-- Data for review follows --
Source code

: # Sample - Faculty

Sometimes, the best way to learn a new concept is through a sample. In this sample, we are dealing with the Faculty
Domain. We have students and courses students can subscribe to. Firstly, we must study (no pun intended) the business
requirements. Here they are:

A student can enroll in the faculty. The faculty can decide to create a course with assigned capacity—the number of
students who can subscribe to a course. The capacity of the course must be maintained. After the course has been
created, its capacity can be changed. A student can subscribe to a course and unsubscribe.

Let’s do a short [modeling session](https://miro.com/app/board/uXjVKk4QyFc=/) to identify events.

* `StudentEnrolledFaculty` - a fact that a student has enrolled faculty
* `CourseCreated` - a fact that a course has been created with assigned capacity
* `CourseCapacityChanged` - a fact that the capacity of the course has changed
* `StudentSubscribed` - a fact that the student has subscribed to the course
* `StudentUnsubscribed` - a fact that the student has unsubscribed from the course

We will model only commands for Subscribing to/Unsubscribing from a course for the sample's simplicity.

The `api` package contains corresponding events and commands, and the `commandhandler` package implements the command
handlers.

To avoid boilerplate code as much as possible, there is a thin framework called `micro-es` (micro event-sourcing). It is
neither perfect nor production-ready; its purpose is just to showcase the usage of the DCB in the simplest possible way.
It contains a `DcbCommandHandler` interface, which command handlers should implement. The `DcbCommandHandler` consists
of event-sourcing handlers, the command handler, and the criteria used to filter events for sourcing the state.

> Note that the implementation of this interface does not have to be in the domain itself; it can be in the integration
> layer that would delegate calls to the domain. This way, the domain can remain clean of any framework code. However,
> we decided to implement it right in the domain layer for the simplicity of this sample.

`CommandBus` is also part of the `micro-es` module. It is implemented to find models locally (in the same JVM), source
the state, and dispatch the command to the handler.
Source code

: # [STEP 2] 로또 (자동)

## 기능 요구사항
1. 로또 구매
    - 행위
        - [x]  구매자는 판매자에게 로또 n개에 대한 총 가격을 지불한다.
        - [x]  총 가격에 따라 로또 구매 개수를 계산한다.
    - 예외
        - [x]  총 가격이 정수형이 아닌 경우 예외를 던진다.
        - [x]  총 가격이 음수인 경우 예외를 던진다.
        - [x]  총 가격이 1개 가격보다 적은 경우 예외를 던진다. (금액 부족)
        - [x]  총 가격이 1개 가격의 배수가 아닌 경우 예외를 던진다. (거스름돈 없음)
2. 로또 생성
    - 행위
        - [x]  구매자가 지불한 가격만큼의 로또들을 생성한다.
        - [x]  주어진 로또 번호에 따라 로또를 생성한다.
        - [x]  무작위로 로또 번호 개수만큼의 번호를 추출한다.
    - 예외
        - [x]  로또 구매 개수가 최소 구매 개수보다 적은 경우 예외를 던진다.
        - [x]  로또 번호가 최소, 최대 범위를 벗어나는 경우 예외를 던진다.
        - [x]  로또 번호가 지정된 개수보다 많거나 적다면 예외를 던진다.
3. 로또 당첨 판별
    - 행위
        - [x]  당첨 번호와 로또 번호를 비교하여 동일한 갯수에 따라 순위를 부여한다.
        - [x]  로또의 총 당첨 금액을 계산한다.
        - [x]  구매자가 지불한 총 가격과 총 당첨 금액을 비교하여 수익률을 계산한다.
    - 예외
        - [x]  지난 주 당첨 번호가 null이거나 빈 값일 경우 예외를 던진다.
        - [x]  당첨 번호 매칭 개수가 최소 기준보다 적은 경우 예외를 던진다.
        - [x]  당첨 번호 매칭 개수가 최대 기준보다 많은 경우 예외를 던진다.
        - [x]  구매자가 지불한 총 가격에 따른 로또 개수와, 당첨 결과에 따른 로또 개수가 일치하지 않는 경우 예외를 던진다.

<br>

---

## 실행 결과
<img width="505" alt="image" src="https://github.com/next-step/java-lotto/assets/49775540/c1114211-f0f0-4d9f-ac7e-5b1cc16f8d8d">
-- Data for review concluded --
### The task
If a line comes after the one containing "requirements. Here they", leave it out; set down every line of the data before it, and that line itself, exactly.

### Expected answer
Source code

: # Sample - Faculty

Sometimes, the best way to learn a new concept is through a sample. In this sample, we are dealing with the Faculty
Domain. We have students and courses students can subscribe to. Firstly, we must study (no pun intended) the business
requirements. Here they are:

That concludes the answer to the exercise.